About the Role
As a Senior Engineer, you’ll play a critical role in shaping both the product experience and the foundational infrastructure of Model Serving at Databricks. You will design and build systems that enable high-throughput, low-latency inference across CPU and GPU workloads, influence architectural direction, and collaborate closely across platform, product, infrastructure, and research teams to deliver a world-class serving platform.
The impact you will have:
- Design and implement core systems and APIs that power Databricks Model Serving, ensuring scalability, reliability, and operational excellence.
- Drive architectural decisions and trade-offs to optimize performance, throughput, autoscaling, and operational efficiency for CPU and GPU serving workloads.
- Contribute directly to key components across the serving infrastructure — from model container builds and deployment workflows to runtime systems like routing, caching, observability, and intelligent autoscaling — ensuring smooth and efficient operations at scale.
- Collaborate cross-functionally with product, platform, and research teams to translate customer needs into reliable and performant systems.
- Lead technical initiatives that improve latency, availability, and cost-effectiveness across both customer-facing and foundational serving layers.
- Establish best practices for code quality, testing, and operational readiness, and mentor other engineers through design reviews and technical guidance.
What we look for:
- 5+ years of experience building and operating large-scale distributed systems.
- Experience in model serving, inference systems, or related infrastructure (e.g., routing, scheduling, autoscaling, and observability).
- Strong foundation in algorithms, data structures, and system design as applied to large-scale, low-latency serving systems.

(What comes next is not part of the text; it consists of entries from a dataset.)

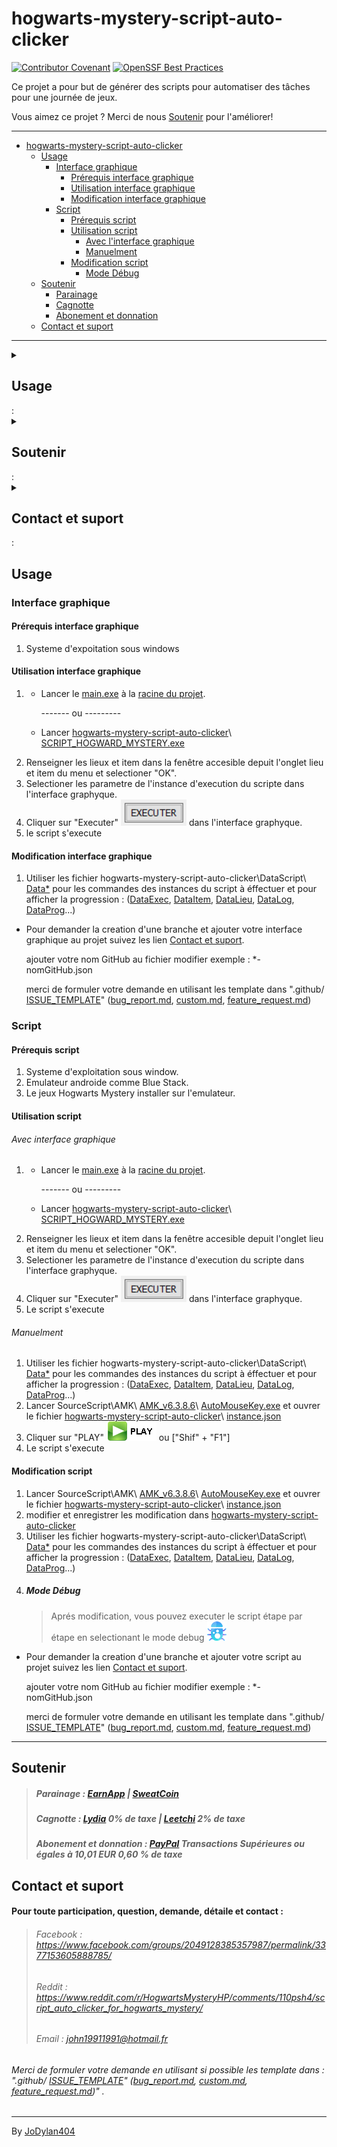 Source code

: # hogwarts-mystery-script-auto-clicker
[![Contributor Covenant](https://img.shields.io/badge/Contributor%20Covenant-2.1-4baaaa.svg)](code_of_conduct.md)
[![OpenSSF Best Practices](https://bestpractices.coreinfrastructure.org/projects/6950/badge)](https://bestpractices.coreinfrastructure.org/projects/6950)

Ce projet a pour but de générer des scripts pour automatiser des tâches pour une journée de jeux. 

Vous aimez ce projet ? Merci de nous [Soutenir](#soutenir) pour l'améliorer!

-----------------------------------------------------------------------------------------------------------------------------------------------------------------
- [hogwarts-mystery-script-auto-clicker](#hogwarts-mystery-script-auto-clicker)
  - [Usage](#usage)
    - [Interface graphique](#interface-graphique)
      - [Prérequis interface graphique](#prérequis-interface-graphique)
      - [Utilisation interface graphique](#utilisation-interface-graphique)
      - [Modification interface graphique](#modification-interface-graphique)
    - [Script](#script)
      - [Prérequis script](#prérequis-script)
      - [Utilisation script](#utilisation-script)
        - [Avec l'interface graphique](#avec-interface-graphique)
        - [Manuelment](#manuelment)
      - [Modification script](#modification-script)
        - [Mode Débug](#mode-débug)
  - [Soutenir](#soutenir)
    - [Parainage](#parainage--earnapp--sweatcoin)
    - [Cagnotte](#cagnotte--lydia-0-de-taxe--leetchi-2-de-taxe)
    - [Abonement et donnation](#abonement-et-donnation--paypal--transactions-supérieures-ou-égales-à-1001-eur-060--de-taxe)
  - [Contact et suport](#contact-et-suport)
---------------------------------------------------------------------------------------------------------------------------------------------------------------
<details id=1>
<summary><h2>Usage</h2> : </summary>
  <details id=11>
  <summary><h3>Interface graphique</h3> : </summary>
    <details id=111>
    <summary><h4>Prérequis interface graphique</h4> : </summary>
    bla bla
    </details>
    <details id=112>
    <summary><h4>Utilisation interface graphique</h4> : </summary>
    </details>
    <details id=113>
    <summary><h4>Modification interface graphique</h4> : </summary>
    </details>
  </details>
  <details id=12>
  <summary><h3>Script</h3> : </summary>
  </details>
</details>
<details id=2>
<summary><h2>Soutenir</h2> : </summary>
</details>
<details id=3>
<summary><h2>Contact et suport</h2> : </summary>
</details>

## Usage
### Interface graphique
#### Prérequis interface graphique
1) Systeme d'expoitation sous windows
#### Utilisation interface graphique
1)
    - Lancer le [main.exe](/main.exe "main.exe") à la [racine du projet](https://github.com/JoDylan404/hogwarts-mystery-script-auto-clicker).
    
      ------- ou ---------
    - Lancer [hogwarts-mystery-script-auto-clicker](/hogwarts-mystery-script-auto-clicker)\ [SCRIPT_HOGWARD_MYSTERY.exe](/hogwarts-mystery-script-auto-clicker/SCRIPT_HOGWARD_MYSTERY.exe)
2) Renseigner les lieux et item dans la fenêtre accesible depuit l'onglet lieu et item du menu et selectioner "OK".
3) Selectioner les parametre de l'instance d'execution du scripte dans l'interface graphyque.
3) Cliquer sur "Executer" ![IconeExecuter style="color: #26B260](hogwarts-mystery-script-auto-clicker/img/executer.PNG "IconeExecuter") dans l'interface graphyque.
4) le script s'execute
#### Modification interface graphique
1) Utiliser les fichier hogwarts-mystery-script-auto-clicker\DataScript\ [Data*](hogwarts-mystery-script-auto-clicker/DataScript/) pour les commandes des instances du script à éffectuer et pour afficher la progression : ([DataExec](hogwarts-mystery-script-auto-clicker/DataScript/DataExec), [DataItem](hogwarts-mystery-script-auto-clicker/DataScript/DataItem), [DataLieu](hogwarts-mystery-script-auto-clicker/DataScript/DataLieu), [DataLog](hogwarts-mystery-script-auto-clicker/DataScript/DataLog), [DataProg](hogwarts-mystery-script-auto-clicker/DataScript/DataProg)...)
- Pour demander la creation d'une branche et ajouter votre interface graphique au projet suivez les lien [Contact et suport](#contact-et-suport).

  ajouter votre nom GitHub au fichier modifier exemple : *-nomGitHub.json

  merci de formuler votre demande en utilisant les template dans ".github/ [ISSUE_TEMPLATE](.github/ISSUE_TEMPLATE/)" ([bug_report.md](.github/ISSUE_TEMPLATE/bug_report.md), [custom.md](.github/ISSUE_TEMPLATE/custom.md), [feature_request.md](.github/ISSUE_TEMPLATE/feature_request.md))

### Script
#### Prérequis script
1) Systeme d'exploitation sous window.
2) Emulateur androide comme Blue Stack.
3) Le jeux Hogwarts Mystery installer sur l'emulateur.
#### Utilisation script
###### Avec interface graphique
  1)
      - Lancer le [main.exe](/main.exe "main.exe") à la [racine du projet](https://github.com/JoDylan404/hogwarts-mystery-script-auto-clicker).
    
        ------- ou ---------
      - Lancer [hogwarts-mystery-script-auto-clicker](/hogwarts-mystery-script-auto-clicker)\ [SCRIPT_HOGWARD_MYSTERY.exe](/hogwarts-mystery-script-auto-clicker/SCRIPT_HOGWARD_MYSTERY.exe)
  2) Renseigner les lieux et item dans la fenêtre accesible depuit l'onglet lieu et item du menu et selectioner "OK".
  3) Selectioner les parametre de l'instance d'execution du scripte dans l'interface graphyque.
  4) Cliquer sur "Executer" ![IconeExecuter color=#26B260](hogwarts-mystery-script-auto-clicker/img/executer.PNG "IconeExecuter") dans l'interface graphyque.
  5) Le script s'execute
###### Manuelment
  1) Utiliser les fichier hogwarts-mystery-script-auto-clicker\DataScript\ [Data*](hogwarts-mystery-script-auto-clicker/DataScript/) pour les commandes des instances du script à éffectuer et pour afficher la progression : ([DataExec](hogwarts-mystery-script-auto-clicker/DataScript/DataExec), [DataItem](hogwarts-mystery-script-auto-clicker/DataScript/DataItem), [DataLieu](hogwarts-mystery-script-auto-clicker/DataScript/DataLieu), [DataLog](hogwarts-mystery-script-auto-clicker/DataScript/DataLog), [DataProg](hogwarts-mystery-script-auto-clicker/DataScript/DataProg)...)
  2) Lancer SourceScript\AMK\ [AMK_v6.3.8.6](SourceScript/AMK/AMK_v6.3.8.6)\ [AutoMouseKey.exe](SourceScript/AMK/AMK_v6.3.8.6/AutoMouseKey.exe) et ouvrer le fichier [hogwarts-mystery-script-auto-clicker](hogwarts-mystery-script-auto-clicker)\ [instance.json](hogwarts-mystery-script-auto-clicker/instance.json)
  3) Cliquer sur "PLAY" ![IconePlay](SourceScript/AMK/AMK_v6.3.8.6/images/start.png "IconePlay") ou ["Shif" + "F1"]
  4) Le script s'execute
#### Modification script
1) Lancer SourceScript\AMK\ [AMK_v6.3.8.6](SourceScript/AMK/AMK_v6.3.8.6)\ [AutoMouseKey.exe](SourceScript/AMK/AMK_v6.3.8.6/AutoMouseKey.exe) et ouvrer le fichier [hogwarts-mystery-script-auto-clicker](hogwarts-mystery-script-auto-clicker)\ [instance.json](hogwarts-mystery-script-auto-clicker/instance.json)
2) modifier et enregistrer les modification dans [hogwarts-mystery-script-auto-clicker](hogwarts-mystery-script-auto-clicker)
3) Utiliser les fichier hogwarts-mystery-script-auto-clicker\DataScript\ [Data*](hogwarts-mystery-script-auto-clicker/DataScript/) pour les commandes des instances du script à éffectuer et pour afficher la progression : ([DataExec](hogwarts-mystery-script-auto-clicker/DataScript/DataExec), [DataItem](hogwarts-mystery-script-auto-clicker/DataScript/DataItem), [DataLieu](hogwarts-mystery-script-auto-clicker/DataScript/DataLieu), [DataLog](hogwarts-mystery-script-auto-clicker/DataScript/DataLog), [DataProg](hogwarts-mystery-script-auto-clicker/DataScript/DataProg)...)
4) ##### Mode Débug 
    > Aprés modification, vous pouvez executer le script étape par étape en selectionant le mode debug ![IconeDebug](SourceScript/AMK/AMK_v6.3.8.6/images/debug.png "IconeDebug")
    
- Pour demander la creation d'une branche et ajouter votre script au projet suivez les lien [Contact et suport](#contact-et-suport).

  ajouter votre nom GitHub au fichier modifier exemple : *-nomGitHub.json
  
    merci de formuler votre demande en utilisant les template dans ".github/ [ISSUE_TEMPLATE](.github/ISSUE_TEMPLATE/)" ([bug_report.md](.github/ISSUE_TEMPLATE/bug_report.md), [custom.md](.github/ISSUE_TEMPLATE/custom.md), [feature_request.md](.github/ISSUE_TEMPLATE/feature_request.md))
---------------------------------------------------------------------------------------------------------------------------------------------------------------
## Soutenir
> ##### Parainage : <a href="https://earnapp.com/i/83x6lce">EarnApp</a> | <a href="https://sweatco.in/hi/jodylan">SweatCoin</a>
> ##### Cagnotte : <a href="https://lydia-app.com/pots?id=hogwarts-mystery-script-auto-clicker">Lydia</a> 0% de taxe | <a href="https://www.leetchi.com/c/script-auto-clicker-hogwarts-mystery">Leetchi</a> 2% de taxe
> ##### Abonement et donnation : <a href="https://www.paypal.com/donate/?hosted_button_id=2LXKW9JGBMFM6">PayPal</a>  Transactions Supérieures ou égales à 10,01 EUR 0,60 % de taxe
## Contact et suport
#### Pour toute participation, question, demande, détaile et contact : 
> ###### Facebook : https://www.facebook.com/groups/2049128385357987/permalink/3377153605888785/
> ###### Reddit : https://www.reddit.com/r/HogwartsMysteryHP/comments/110psh4/script_auto_clicker_for_hogwarts_mystery/
> ###### Email : john19911991@hotmail.fr
###### Merci de formuler votre demande en utilisant si possible les template dans : ".github/ [ISSUE_TEMPLATE](.github/ISSUE_TEMPLATE/)" ([bug_report.md](.github/ISSUE_TEMPLATE/bug_report.md), [custom.md](.github/ISSUE_TEMPLATE/custom.md), [feature_request.md](.github/ISSUE_TEMPLATE/feature_request.md))" .
---
By [JoDylan404](https://github.com/JoDylan404)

- Proven ability to deliver technically complex, high-impact initiatives that create measurable customer or business value.
- Experience building architecture for large-scale, performance-sensitive CPU/GPU inference systems.
- Strong communication skills and ability to collaborate across teams in fast-moving environments.
- Customer-focused mindset with the ability to align implementation details with product goals.
- Passion for mentoring, growing engineers, and fostering technical excellence.